Das eingereichte Schriftstück genügt nicht den Anforderungen an die Form eines wirksamen Testaments, so die Richter. Ein Testament kann durch eigenhändige und unterschriebene Erklärung errichtet werden. Die Eigenhändigkeit der Errichtung setzt aber voraus, dass der erklärte Wille in vollem Umfang aus dem Geschriebenen hervorgeht. Zwingende Formvoraussetzung ist damit die Lesbarkeit der Niederschrift.

In der Urteilsbegründung heißt es wörtlich

Der Senat – Spezialsenat für Nachlassangelegenheiten – ist trotz langjähriger Erfahrung mit der Entzifferung schwer lesbarer letztwilliger Verfügungen nicht in der Lage, das Schriftstück soweit zu entziffern, dass es einen eindeutigen Inhalt erhält.

Der Senat geht mit dem Nachlassgericht davon aus, dass die ersten drei Worte „ich A.“ und die letzten Worte „D. geb. …“, gefolgt von der Unterschrift und dem Datum lauten. Diese Worte weisen die Erblasserin als Erklärende aus und lassen einen Bezug der Erklärung zu der weiteren Beteiligten, die namentlich und mit ihrem Geburtsdatum genannt wird, erkennen. In der Mitte des Textes verbleiben jedoch einige nicht zweifelsfrei lesbare Worte.

Gutachter konnte auch nicht helfen

Die Ungewissheit über den Inhalt des Geschriebenen lässt sich auch nicht mit Hilfe der vom Nachlassgericht herangezogenen Schriftsachverständigen beseitigen. Die Sachverständige hat zwar das erste der umstrittenen Worte als „vermache“ identifiziert, nicht jedoch die weiteren Wörter, so dass unklar bleibt, was vermacht werden sollte.

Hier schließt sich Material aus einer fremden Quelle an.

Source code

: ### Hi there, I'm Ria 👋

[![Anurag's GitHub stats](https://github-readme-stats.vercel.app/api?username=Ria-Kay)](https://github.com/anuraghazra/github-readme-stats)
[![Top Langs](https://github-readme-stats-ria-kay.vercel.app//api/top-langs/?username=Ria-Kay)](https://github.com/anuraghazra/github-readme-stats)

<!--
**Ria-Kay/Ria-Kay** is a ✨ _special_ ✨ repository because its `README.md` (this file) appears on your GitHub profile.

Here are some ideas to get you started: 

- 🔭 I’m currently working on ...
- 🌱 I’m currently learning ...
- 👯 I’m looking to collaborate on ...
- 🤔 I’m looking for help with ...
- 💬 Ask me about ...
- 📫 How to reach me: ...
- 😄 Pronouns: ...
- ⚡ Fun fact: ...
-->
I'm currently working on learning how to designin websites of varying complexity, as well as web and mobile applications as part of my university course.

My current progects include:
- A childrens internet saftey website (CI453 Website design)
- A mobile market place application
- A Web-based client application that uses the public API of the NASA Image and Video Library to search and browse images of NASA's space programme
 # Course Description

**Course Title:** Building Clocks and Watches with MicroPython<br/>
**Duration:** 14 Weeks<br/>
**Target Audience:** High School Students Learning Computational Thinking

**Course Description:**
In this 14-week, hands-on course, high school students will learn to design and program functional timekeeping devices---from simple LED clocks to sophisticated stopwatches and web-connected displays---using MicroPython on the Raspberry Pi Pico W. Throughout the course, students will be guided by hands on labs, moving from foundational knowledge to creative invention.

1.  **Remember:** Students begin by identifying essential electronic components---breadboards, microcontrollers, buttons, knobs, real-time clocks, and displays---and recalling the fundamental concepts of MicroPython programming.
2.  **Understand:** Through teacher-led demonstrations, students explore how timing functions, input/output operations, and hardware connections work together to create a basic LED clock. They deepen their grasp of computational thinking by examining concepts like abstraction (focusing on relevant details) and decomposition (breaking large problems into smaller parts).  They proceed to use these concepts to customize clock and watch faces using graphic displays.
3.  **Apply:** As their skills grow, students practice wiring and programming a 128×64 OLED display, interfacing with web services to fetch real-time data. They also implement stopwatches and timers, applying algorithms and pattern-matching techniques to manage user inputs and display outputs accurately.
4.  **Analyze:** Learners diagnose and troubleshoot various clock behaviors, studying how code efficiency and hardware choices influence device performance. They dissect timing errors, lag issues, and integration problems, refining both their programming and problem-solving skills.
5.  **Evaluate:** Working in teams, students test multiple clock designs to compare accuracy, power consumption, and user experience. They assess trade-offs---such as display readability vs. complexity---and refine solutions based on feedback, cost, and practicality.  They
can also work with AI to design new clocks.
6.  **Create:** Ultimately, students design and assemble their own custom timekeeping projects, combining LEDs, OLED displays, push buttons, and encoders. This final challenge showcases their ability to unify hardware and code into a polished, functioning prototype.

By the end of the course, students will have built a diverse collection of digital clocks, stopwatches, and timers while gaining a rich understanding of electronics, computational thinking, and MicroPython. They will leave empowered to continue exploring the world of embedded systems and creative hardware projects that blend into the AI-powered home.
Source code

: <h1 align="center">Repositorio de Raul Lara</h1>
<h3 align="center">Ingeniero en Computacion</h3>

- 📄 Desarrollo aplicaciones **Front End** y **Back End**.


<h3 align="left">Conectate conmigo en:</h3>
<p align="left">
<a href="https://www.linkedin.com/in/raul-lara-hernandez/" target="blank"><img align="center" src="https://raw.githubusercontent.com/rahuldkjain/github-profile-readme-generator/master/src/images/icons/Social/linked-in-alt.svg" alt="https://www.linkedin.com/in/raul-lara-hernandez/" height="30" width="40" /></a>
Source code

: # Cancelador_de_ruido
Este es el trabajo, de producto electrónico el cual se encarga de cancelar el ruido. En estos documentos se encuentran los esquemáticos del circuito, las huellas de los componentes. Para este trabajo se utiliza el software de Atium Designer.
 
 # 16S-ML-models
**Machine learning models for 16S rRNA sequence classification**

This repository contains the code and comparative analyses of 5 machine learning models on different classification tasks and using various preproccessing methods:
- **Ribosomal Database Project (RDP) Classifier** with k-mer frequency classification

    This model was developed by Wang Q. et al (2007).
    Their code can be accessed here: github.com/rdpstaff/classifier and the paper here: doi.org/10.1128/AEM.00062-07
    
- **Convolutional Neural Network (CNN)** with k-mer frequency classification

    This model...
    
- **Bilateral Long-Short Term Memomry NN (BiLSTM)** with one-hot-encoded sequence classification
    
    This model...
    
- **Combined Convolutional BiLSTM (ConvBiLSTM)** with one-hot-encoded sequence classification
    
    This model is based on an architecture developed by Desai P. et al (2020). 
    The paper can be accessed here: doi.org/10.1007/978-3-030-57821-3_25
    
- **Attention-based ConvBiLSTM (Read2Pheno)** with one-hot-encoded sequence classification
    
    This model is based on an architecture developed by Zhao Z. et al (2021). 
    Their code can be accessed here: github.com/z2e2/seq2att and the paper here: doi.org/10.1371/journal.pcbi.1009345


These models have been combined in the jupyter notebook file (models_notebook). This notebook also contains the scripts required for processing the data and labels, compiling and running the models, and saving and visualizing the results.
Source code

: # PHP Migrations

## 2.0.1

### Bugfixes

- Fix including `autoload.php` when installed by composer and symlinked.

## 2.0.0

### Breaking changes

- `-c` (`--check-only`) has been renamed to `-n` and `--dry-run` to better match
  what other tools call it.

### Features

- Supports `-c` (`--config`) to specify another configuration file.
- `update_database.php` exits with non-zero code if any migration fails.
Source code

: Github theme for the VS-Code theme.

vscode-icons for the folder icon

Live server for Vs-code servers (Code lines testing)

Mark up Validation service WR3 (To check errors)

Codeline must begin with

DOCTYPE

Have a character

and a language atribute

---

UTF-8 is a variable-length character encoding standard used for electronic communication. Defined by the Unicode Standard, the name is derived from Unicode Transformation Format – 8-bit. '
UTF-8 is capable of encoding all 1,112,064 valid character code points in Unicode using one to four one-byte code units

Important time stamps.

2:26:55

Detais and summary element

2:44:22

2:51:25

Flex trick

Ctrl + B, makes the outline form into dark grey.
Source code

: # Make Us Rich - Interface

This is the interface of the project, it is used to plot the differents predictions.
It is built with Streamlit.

Offen konnte bleiben, ob Pflegekraft überhaupt erben durfte

Da das vorgelegte Schriftstück aufgrund seiner Unleserlichkeit bereits kein formgültiges Testament darstellt, war vom Gericht nicht weiter zu untersuchen, ob die Erblasserin wegen Demenz oder Leseunfähigkeit testierunfähig gewesen ist und ob das Schriftstück überhaupt von ihr stammte. Auch konnte das Gericht offen lassen, ob die verstorbenen Eheleute in einem Heim im Sinne des Heimgesetzes untergebracht waren, was zur Folge hätte, dass das Verbot in § 14 Absatz 5 Heimgesetz Anwendung finden würde, wonach den Mitarbeitern eines Heims die Entgegennahme geldwerter Leistungen von Heimbewohnern untersagt ist.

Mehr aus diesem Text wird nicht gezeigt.